**PROBLEM DESCRIPTION**
In the records that follow, find each line with "data" and pull it out.

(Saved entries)

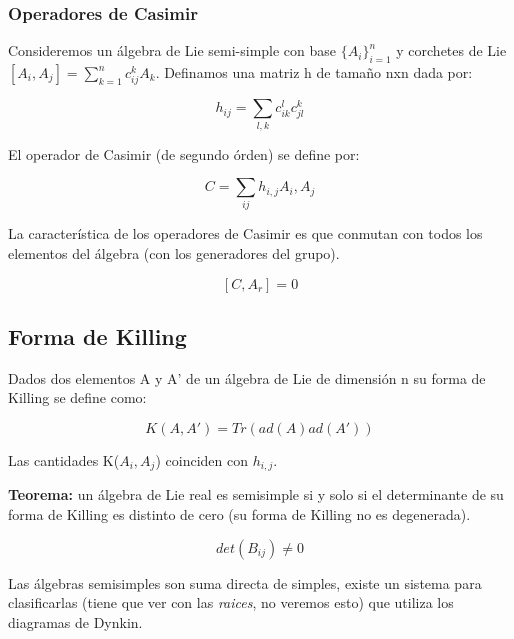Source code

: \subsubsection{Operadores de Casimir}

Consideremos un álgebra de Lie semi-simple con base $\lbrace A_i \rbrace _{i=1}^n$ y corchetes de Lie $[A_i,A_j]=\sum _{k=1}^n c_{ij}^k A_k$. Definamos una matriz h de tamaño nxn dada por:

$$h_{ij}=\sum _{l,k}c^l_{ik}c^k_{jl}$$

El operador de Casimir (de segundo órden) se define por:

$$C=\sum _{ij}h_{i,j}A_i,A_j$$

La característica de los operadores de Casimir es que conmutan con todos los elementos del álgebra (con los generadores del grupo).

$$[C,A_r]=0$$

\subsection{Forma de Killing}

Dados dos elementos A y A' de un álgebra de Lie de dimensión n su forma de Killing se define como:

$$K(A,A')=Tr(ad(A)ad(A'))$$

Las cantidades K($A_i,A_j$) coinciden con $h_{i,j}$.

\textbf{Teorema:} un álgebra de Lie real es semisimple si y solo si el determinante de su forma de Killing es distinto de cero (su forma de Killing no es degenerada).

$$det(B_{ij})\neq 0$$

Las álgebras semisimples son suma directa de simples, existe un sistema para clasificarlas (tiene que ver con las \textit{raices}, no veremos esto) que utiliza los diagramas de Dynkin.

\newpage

* * *

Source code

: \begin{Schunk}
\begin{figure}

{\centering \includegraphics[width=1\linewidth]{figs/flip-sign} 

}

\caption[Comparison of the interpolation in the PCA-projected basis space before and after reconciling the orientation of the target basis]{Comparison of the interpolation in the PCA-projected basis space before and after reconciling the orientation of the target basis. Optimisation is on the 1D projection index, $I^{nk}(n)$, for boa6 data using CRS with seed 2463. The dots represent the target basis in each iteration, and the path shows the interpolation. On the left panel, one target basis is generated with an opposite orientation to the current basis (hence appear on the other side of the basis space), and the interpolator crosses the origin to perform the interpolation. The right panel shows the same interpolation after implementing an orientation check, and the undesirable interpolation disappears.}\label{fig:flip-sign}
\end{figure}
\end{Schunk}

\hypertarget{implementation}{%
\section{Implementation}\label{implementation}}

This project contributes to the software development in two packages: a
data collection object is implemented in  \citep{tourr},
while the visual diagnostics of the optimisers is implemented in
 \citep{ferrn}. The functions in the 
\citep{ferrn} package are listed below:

...

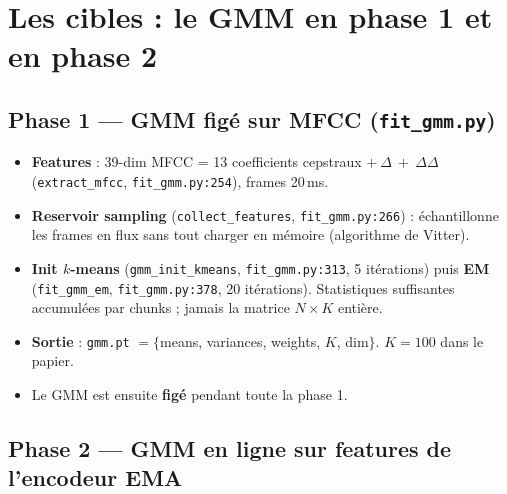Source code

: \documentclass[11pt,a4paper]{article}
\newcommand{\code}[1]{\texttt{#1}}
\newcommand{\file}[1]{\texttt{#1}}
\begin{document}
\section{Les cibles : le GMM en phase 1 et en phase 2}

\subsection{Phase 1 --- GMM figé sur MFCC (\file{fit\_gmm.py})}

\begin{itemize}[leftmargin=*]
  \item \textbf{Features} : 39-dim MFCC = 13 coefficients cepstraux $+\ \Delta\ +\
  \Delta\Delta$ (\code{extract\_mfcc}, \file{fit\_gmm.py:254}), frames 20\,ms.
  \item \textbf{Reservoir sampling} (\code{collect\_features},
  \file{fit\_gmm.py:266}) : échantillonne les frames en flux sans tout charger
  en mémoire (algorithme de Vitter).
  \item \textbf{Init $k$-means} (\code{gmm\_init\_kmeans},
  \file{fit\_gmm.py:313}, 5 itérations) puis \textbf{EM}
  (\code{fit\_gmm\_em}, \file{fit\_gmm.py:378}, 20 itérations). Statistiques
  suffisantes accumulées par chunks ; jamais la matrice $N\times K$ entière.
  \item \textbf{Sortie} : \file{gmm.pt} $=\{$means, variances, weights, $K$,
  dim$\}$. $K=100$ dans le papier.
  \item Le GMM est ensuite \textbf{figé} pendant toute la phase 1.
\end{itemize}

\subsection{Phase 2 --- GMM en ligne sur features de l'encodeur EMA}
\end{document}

**EXERCISE ANSWER**
\caption[Comparison of the interpolation in the PCA-projected basis space before and after reconciling the orientation of the target basis]{Comparison of the interpolation in the PCA-projected basis space before and after reconciling the orientation of the target basis. Optimisation is on the 1D projection index, $I^{nk}(n)$, for boa6 data using CRS with seed 2463. The dots represent the target basis in each iteration, and the path shows the interpolation. On the left panel, one target basis is generated with an opposite orientation to the current basis (hence appear on the other side of the basis space), and the interpolator crosses the origin to perform the interpolation. The right panel shows the same interpolation after implementing an orientation check, and the undesirable interpolation disappears.}\label{fig:flip-sign}
data collection object is implemented in  \citep{tourr},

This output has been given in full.